Might as well add my own experience since I just set up a local llm this week. I went with a 32GB card made by Intel called Arc B70, which is cheaper than a 3090 and more has ram, at the cost of a slower memory bus. edited to remove something incorrect, thanks diablod3
I went with this because a) the models I wanted to use are a little too big to fit comfortably in 24gb, plus I need room for a few additional small models for autocomplete and speech recognition, and b) I already had a cheap server to use and dual gpus would've required upgrading the mobo and power supply and probably the case as well.
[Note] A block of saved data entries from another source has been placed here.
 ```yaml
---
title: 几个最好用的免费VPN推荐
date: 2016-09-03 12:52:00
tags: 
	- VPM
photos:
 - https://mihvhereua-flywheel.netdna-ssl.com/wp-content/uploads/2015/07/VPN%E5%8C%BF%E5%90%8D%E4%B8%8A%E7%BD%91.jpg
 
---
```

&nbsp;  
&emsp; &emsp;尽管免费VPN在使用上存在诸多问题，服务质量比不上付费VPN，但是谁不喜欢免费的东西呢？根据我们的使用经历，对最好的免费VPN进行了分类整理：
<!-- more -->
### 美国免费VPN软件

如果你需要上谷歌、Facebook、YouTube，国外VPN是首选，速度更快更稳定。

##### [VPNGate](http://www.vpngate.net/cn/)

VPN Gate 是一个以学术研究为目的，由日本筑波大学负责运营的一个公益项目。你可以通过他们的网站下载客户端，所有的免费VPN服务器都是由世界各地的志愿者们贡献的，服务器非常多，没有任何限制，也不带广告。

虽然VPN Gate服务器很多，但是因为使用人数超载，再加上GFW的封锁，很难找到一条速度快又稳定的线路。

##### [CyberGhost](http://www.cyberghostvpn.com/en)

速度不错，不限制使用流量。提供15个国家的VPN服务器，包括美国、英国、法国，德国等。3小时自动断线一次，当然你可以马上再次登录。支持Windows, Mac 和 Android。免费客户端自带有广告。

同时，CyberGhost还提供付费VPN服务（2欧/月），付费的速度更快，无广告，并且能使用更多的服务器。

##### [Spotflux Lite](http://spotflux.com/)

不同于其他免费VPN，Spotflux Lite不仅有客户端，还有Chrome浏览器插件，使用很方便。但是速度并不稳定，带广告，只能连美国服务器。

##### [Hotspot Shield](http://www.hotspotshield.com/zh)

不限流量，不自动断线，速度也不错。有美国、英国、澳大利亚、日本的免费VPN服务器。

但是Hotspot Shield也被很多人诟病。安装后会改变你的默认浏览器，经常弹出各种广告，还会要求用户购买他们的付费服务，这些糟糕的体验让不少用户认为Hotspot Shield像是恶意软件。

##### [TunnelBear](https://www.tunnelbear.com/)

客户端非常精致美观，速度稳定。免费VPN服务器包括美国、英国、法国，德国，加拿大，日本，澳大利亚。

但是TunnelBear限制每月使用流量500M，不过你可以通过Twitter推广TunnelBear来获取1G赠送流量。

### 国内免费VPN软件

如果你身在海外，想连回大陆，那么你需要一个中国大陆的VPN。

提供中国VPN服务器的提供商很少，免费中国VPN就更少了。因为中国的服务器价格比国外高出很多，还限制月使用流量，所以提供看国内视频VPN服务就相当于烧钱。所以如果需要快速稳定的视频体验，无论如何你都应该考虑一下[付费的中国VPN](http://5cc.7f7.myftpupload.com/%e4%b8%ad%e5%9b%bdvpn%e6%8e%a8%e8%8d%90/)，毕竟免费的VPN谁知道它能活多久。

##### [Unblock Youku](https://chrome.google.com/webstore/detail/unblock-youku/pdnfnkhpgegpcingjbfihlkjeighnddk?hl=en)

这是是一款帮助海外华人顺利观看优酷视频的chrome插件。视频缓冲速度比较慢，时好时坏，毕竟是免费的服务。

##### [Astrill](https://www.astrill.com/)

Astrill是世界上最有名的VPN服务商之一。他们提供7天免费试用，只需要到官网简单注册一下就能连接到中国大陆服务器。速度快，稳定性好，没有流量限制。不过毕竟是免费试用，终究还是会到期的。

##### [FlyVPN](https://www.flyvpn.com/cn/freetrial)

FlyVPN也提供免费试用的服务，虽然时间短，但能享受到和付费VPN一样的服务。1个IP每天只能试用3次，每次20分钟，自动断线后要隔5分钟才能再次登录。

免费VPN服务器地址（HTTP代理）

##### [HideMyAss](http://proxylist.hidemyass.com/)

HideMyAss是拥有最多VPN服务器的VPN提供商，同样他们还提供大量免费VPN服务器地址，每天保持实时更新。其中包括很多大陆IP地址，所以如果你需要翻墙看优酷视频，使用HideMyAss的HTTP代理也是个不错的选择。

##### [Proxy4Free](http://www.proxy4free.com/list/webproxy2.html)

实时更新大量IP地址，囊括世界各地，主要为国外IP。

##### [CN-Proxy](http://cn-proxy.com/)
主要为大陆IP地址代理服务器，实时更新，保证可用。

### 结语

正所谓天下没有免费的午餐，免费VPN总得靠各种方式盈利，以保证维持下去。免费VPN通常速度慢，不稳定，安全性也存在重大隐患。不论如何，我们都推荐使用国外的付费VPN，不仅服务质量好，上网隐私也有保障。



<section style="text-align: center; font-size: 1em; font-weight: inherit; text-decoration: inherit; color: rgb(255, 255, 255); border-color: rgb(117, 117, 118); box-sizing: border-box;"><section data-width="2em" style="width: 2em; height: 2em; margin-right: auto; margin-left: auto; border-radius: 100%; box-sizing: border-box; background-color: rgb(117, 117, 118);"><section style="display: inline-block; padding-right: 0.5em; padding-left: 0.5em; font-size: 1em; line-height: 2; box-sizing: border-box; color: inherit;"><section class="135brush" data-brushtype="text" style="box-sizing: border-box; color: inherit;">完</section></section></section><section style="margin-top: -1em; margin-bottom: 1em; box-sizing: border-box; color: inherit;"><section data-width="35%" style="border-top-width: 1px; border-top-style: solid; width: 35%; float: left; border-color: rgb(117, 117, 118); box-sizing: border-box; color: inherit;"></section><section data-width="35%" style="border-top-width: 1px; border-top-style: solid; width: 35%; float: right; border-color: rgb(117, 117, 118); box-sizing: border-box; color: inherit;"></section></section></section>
It was definitely a little tricky to set up. The Intel line requires a driver package called "level zero" to support something called SYCL (Intel's version of CUDA basically, AFAICT) that was tricky to get working. I am running llama.cpp in a docker container, which also required some fiddling to get the container to see the card. You also need a kernel from the last few months.
Once I got it working though, the results are very impressive for a $1k investment. Qwen 3.6 35B at q4 quantization takes about 3/4 of the ram and delivers like 88 tokens/sec. So, if you want a decent-sized model for cheap, this is one way to go.
That is incorrect.
They both have GDDR6.
The B70 has 256 bit it bus at a clock speed of 2375mhz (608 GB/s), the 3090 has a 384 bit bus at a clock speed of 2438mhz (936 GB/s).
It isn't slower, it just has less channels, ie, it is less wide.